Guide to Pompeii: how to get there
Trains or buses are your best option to get to Pompeii (unless of course you have hired a private taxi or a shuttle bus). The Circumvesuviana train station is in fact very close to one of the entrances.
How to get to Pompeii from Naples
From the Central Station of Naples, or any other Circumvesuviana station in the area, you can get a train to Pompei. The station you’re looking for is “Pompei – Scavi Villa Misteri” and you can buy a ticket TIC NA3, for 3,50€. The trip from Naples to Pompeii lasts about 35 minutes. Also make sure to check out the Art Stations in Naples because with the same ticket you’ll be able to enjoy public transport and contemporary art museums.
How to get to Pompeii from Rome
If you are planning to spend at least 4 days in Rome, you can definitely plan Pompeii as a day trip. From Rome you can either get a bus to Naples, using a service like Flixbus (that you will have to book well in advance) for 17,90€, or a train. The bus ride will last 3.20 hours. As for the train, you have two options. Either a fast train to Naples, which costs about 35-40€ (check Italo or Trenitalia) but it will get you to the Central Station in 1 hour, or a regional train. With the latest option you will be able to buy online a ticket with Trenitalia at about 14,80€ that covers all the transfers from Rome to Pompeii. The whole trip will last 3.44h.
Guide to Pompeii: tips from a local
- If you visit the archaeological site of Pompeii between June and August (included), I suggest you go for the short itinerary. The Summer temperatures are indeed very high and it isn’t pleasant to walk for so many hours under the sun!

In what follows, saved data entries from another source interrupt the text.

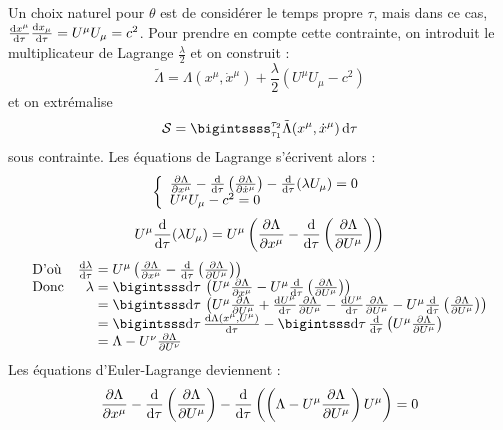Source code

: {\txt Un choix naturel pour $\theta$ est de considérer le temps propre $\tau$, mais dans ce cas, $\frac{\mathrm{d} x^\mu}{\mathrm{d}\tau}\frac{\mathrm{d} x_\mu}{\mathrm{d}\tau}=U^\mu U_\mu=c^2$. Pour prendre en compte cette contrainte, on introduit le multiplicateur de Lagrange $\frac{\lambda}{2}$ et on construit :}
$$
	\tilde{\Lambda}=\Lambda(x^\mu,\dot{x}^\mu)+\frac{\lambda}{2}(U^\mu U_\mu-c^2)
$$
et on extrémalise 
$$
	\mathcal{S}=\bigintssss_{\tau_1}^{\tau_2} \tilde{\Lambda}(x^\mu,\dot{x}^\mu)\,\dif\tau
$$
sous contrainte. Les équations de Lagrange s'écrivent alors :
$$
	\left\{ \begin{array}{l}
		\frac{\partial\Lambda}{\partial x^\mu}-\frac{\mathrm{d}}{\mathrm{d}\tau}\left(\frac{\partial \Lambda}{\partial\dot{x}^\mu}\right)-\frac{\mathrm{d}}{\mathrm{d}\tau}(\lambda U_\mu)=0	\\
		U^\mu U_\mu-c^2=0
	\end{array} \right.
$$
$$
	U^\mu \frac{\mathrm{d}}{\mathrm{d}\tau}(\lambda U_\mu)=U^\mu\left(\frac{\partial\Lambda}{\partial x^\mu}-\frac{\mathrm{d}}{\mathrm{d}\tau}\left(\frac{\partial \Lambda}{\partial U^\mu}\right)\right)
$$
$$
	\begin{array}{lr@{\;}l}
		\text{D'où}&\frac{\dif \lambda}{\dif\tau}&=U^\mu\left(\frac{\partial\Lambda}{\partial x^\mu}-\frac{\dif}{\dif\tau}\left(\frac{\partial \Lambda}{\partial U^\mu}\right)\right)\\
		\text{Donc}&\lambda &=\bigintsss\dif\tau\,\left( U^\mu \frac{\partial\Lambda}{\partial x^\mu}-U^\mu \frac{\dif}{\dif\tau}\left(\frac{\partial \Lambda}{\partial U^\mu}\right)\right)\\
		&&=\bigintsss\dif\tau\,\left(U^\mu \frac{\partial \Lambda}{\partial U^\mu}+ \frac{\dif U^\mu}{\dif\tau}\frac{\partial\Lambda}{\partial U^\mu}-\frac{\dif U^\mu}{\dif\tau}\frac{\partial\Lambda}{\partial U^\mu}-U^\mu \frac{\dif}{\dif\tau}\left(\frac{\partial \Lambda}{\partial U^\mu}\right) \right)\\
		&&=\bigintsss\dif\tau\,\frac{\dif\Lambda(x^\mu ,U^\mu)}{\dif\tau} - \bigintsss\dif\tau\,\frac{\dif}{\dif\tau}\left(U^\mu\frac{\partial \Lambda}{\partial U^\mu} \right) \\
		&&=\Lambda-U^\nu\frac{\partial \Lambda}{\partial U^\nu}
	\end{array}
$$
Les équations d'Euler-Lagrange deviennent :
$$
	\frac{\partial\Lambda}{\partial x^\mu}-\frac{\mathrm{d}}{\mathrm{d}\tau}\left(\frac{\partial \Lambda}{\partial U^\mu}\right)-\frac{\mathrm{d}}{\mathrm{d}\tau}\left(\left(\Lambda-U^\mu\frac{\partial\Lambda}{\partial U^\mu}\right) U^\mu\right)=0
$$

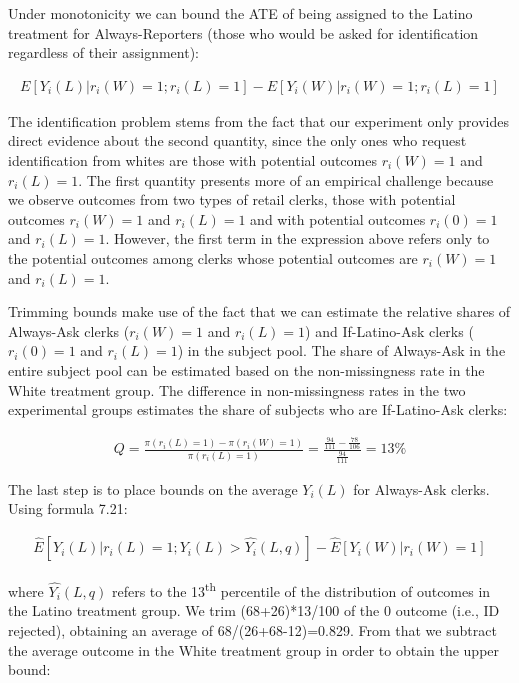 \documentclass[11pt,notitlepage]{article}\usepackage[]{graphicx}\usepackage[]{color}
\begin{document}
\begin{enumerate}[a)]
Under monotonicity we can bound the ATE of being assigned to the Latino treatment for Always-Reporters (those who would be asked for identification regardless of their assignment):

\begin{align*}
E[Y_i(L)|r_i(W)=1; r_i(L)=1]-E[Y_i(W)| r_i(W)=1; r_i(L)=1]
\end{align*}


The identification problem stems from the fact that our experiment only provides direct evidence about the second quantity, since the only ones who request identification from whites are those with potential outcomes $r_i(W)=1$ and $r_i(L)=1$.  The first quantity presents more of an empirical challenge because we observe outcomes from two types of retail clerks, those with potential outcomes $r_i(W)=1$ and $r_i(L)=1$ and with potential outcomes $r_i(0)=1$ and $r_i(L)=1$. However, the first term in the expression above refers only to the potential outcomes among clerks whose potential outcomes are $r_i(W)=1$ and $r_i(L)=1$.  

Trimming bounds make use of the fact that we can estimate the relative shares of Always-Ask clerks ($r_i(W)=1$ and $r_i(L)=1$) and If-Latino-Ask clerks ($r_i(0)=1$ and $r_i(L)=1$) in the subject pool. The share of Always-Ask in the entire subject pool can be estimated based on the non-missingness rate in the White treatment group. The difference in non-missingness rates in the two experimental groups estimates the share of subjects who are If-Latino-Ask clerks:

\begin{align*}
Q = \frac{\pi(r_i(L)=1) - \pi(r_i(W)=1)}{\pi(r_i(L)=1)} = \frac{\frac{94}{111} - \frac{78}{106}}{\frac{94}{111}} = 13\%
\end{align*}


The last step is to place bounds on the average $Y_i (L)$ for Always-Ask clerks.  Using formula 7.21:

\begin{align*}
\hat{E}[Y_i(L)|r_i(L)=1; Y_i(L) > \hat{Y_i}(L,q)] - \hat{E}[Y_i(W) | r_i(W)=1]
\end{align*}

where $\hat{Y_i}(L,q)$ refers to the 13\textsuperscript{th} percentile of the distribution of outcomes in the Latino treatment group. We trim (68+26)*13/100 of the 0 outcome (i.e., ID rejected), obtaining an average of 68/(26+68-12)=0.829. From that we subtract the average outcome in the White treatment group in order to obtain the upper bound: 


\end{enumerate}
\end{document}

- Wear a hat, especially in Summer. You will have to walk outdoors and there’s almost no shade at all. It’s also useful to bring at least one bottle of water for each person of the party: inside the archaeological site drinks are expensive and there’s only one shop where you can buy some.
- You could be tempted by the market just outside the archaeological site. Or you might want to eat a hot pizza as soon as you get out. But keep in mind that the prices here are unreasonably high. To enjoy a good pizza margherita (paying no more than 5€!) it would be better to walk to the city center, or even just away from the archaeological site. Sit in a nice pizzeria and enjoy a bit of a/c air. Don’t worry, you will still be able to shoot a video of the “pizzaiolo” making pizza and maybe also to eat a Neapolitan “cuoppo”!
- Recently some “centurions” appeared at the entrance of the archaeological site of Pompeii. These individuals earn money taking pictures with tourists and are in no way authorized, nor licensed. Do you really need a photograph with a stranger wearing a cheap plastic armor?
- Inside the archaeological area, the stones of the ancient streets of Pompeii are often disheveled or slippery. You can still see the signs drawn from the wheels of the wagons. I suggest you to wear a pair of comfortable sneakers or even trekking boots to avoid getting hurt: don’t wear flip flops or high heels!
- If you’re looking for souvenirs from Italy you will find a lot of shops and kiosks right outside the entrance to Pompeii.